Senators Cornyn (R-Texas), Isakson (R-Ga.), Roberts (R-Kan.), Lankford (R-Okla.), Ernst (R-Iowa), Boozman (R-Ark.), Toomey (R-Pa.), Barrasso (R-Wyo.), Fischer (R-Neb.), Rounds (R-S.D.), Sasse (R-Neb.), Moran (R-Kan.), Graham (R-S.C.), Young (R-Ind.), Tillis (R-N.C.), Johnson (R-Wis.), Thune (R-S.D.), Enzi (R-Wyo.), Grassley (R-Iowa), Wicker (R-Miss.), Scott (R-S.C.), Hoeven (R-N.D.), Daines (R-Mont.), Crapo (R-Idaho), Corker (R-Tenn.), McCain (R-Ariz.), Cruz (R-Texas.), Risch (R-Idaho) Lee (R-Utah), Cassidy (R-La.) and Gardner (R-Colo.) also signed the letter to Ambassador Lighthizer.

The letter reads in full:

The Honorable Robert E. Lighthizer

United States Trade Representative

600 17th Street N.W.

Washington, D.C. 20508

 

Dear Ambassador Lighthizer:

Since the North American Free Trade Agreement (NAFTA) came into force in 1994, our economy has diversified and transformed through technological advances and growing industrial capabilities. To meet the needs of today’s North American economy, we agree that NAFTA should be modernized. We applaud the Administration’s ongoing efforts to update NAFTA and offer any support or assistance needed to reach an agreement that strengthens the American economy. As negotiations near conclusion, we will also take this opportunity to highlight the consultative and procedural requirements for fast-track congressional consideration and approval of a free trade agreement (FTA) set forth in The Bipartisan Congressional Trade Priorities and Accountability Act of 2015 (TPA).
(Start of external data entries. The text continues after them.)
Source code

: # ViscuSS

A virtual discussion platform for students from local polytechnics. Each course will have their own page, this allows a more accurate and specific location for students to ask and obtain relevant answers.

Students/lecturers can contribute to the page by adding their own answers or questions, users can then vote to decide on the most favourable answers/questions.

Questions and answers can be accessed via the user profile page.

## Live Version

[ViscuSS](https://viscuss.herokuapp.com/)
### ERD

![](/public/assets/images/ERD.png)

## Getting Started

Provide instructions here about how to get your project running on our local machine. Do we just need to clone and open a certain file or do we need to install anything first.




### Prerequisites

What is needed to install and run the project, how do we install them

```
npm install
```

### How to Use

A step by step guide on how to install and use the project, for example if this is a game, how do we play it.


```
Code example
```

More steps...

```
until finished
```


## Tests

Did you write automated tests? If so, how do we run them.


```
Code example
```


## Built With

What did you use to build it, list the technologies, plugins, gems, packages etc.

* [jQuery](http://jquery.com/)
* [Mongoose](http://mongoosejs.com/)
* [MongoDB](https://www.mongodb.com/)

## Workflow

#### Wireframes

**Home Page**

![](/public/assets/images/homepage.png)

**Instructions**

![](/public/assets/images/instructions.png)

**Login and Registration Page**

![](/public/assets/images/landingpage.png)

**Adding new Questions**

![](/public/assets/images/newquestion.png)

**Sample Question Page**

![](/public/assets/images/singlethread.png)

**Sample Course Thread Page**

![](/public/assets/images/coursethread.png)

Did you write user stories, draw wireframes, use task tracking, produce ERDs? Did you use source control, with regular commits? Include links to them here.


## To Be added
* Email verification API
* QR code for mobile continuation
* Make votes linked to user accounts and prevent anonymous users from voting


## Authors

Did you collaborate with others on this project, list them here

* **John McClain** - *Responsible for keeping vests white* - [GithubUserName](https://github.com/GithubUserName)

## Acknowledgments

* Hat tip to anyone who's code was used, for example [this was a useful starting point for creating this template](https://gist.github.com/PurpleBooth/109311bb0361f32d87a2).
As you know, TPA helps ensure that the executive branch will consider congressional input and priorities before concluding the negotiation of a FTA. Specifically, these requirements include that the Administration meet upon request with any Member of Congress regarding negotiating objectives, consult closely with the Senate Committee on Finance and House Committee on Ways and Means, and keep fully apprised any designated congressional advisers. As a result of these consultative requirements, and other provisions set forth in statute, TPA also provides for expedited congressional consideration of negotiated FTAs, allowing for simple majority votes in both Houses of Congress without the consideration of any amendments. However, we are concerned that the necessary congressional support under TPA could be endangered if provisions counter to congressional priorities and objectives set forth in TPA are included in an updated NAFTA agreement. As you near the conclusion of NAFTA negotiations, we urge you to closely consider the parameters and negotiating objectives outlined in TPA and work closely with Members of Congress from both parties to ensure that any agreement has the broad support necessary to be enacted into law.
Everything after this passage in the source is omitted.